WORK ORDER
Report every line in the listing below where the string "figs" shows up.

RECORDS FOR PROCESSING
-- Opening Marker --

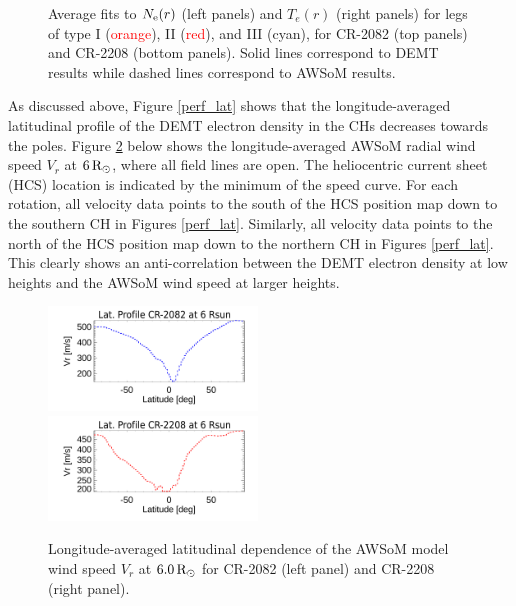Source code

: \documentclass[namedreferences]{solarphysics}
\def\edit#1{\textcolor{Red}{#1}}
\newcommand{\mrsun}{{\rm R_\odot}}
\newcommand{\Ne}{N_{\rm e}}
\begin{document}
\begin{article}
\begin{figure}[h!]
\begin{center}
\caption{{Average fits to $\Ne(r)$ (left panels) and $T_e(r)$ (right panels) for legs of {type I (\edit{orange}), II (\edit{red}), and III (cyan)}, for CR-2082 (top panels) and CR-2208 (bottom panels). Solid lines correspond to DEMT results while dashed lines correspond to AWSoM results.}}
\label{perfiles_promedio}
\end{center}
\end{figure}

{As discussed above, Figure \ref{perf_lat} shows that the longitude-averaged latitudinal profile of the DEMT electron density in the CHs decreases towards the poles. Figure \ref{perf_lon_vr} below shows the longitude-averaged AWSoM radial wind speed $V_r$ at $6\,\mrsun$, where all field lines are open. The heliocentric current sheet (HCS) location is indicated by the minimum of the speed curve. For each rotation, all velocity data points to the south of the HCS position map down to the southern CH in Figures \ref{perf_lat}. Similarly, all velocity data points to the north of the HCS position map down to the northern CH in Figures \ref{perf_lat}. This clearly shows an anti-correlation between the DEMT electron density at low heights and the AWSoM wind speed at larger heights.}

\begin{figure}[h!]
\begin{center}
\includegraphics[width=0.495\textwidth]{figs/Perfil_Vr_2082_5995_2.pdf}
\includegraphics[width=0.495\textwidth]{figs/Perfil_Vr_2208_5995_2.pdf}
\caption{{Longitude-averaged latitudinal dependence of the AWSoM model {wind speed $V_r$} at $6.0\,\mrsun$ for CR-2082 (left panel) and CR-2208 (right panel).}}
\label{perf_lon_vr}
\end{center}
\end{figure}


\end{article}
\end{document}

-- Closing Marker --

ANSWER SPACE
\includegraphics[width=0.495\textwidth]{figs/Perfil_Vr_2082_5995_2.pdf}
\includegraphics[width=0.495\textwidth]{figs/Perfil_Vr_2208_5995_2.pdf}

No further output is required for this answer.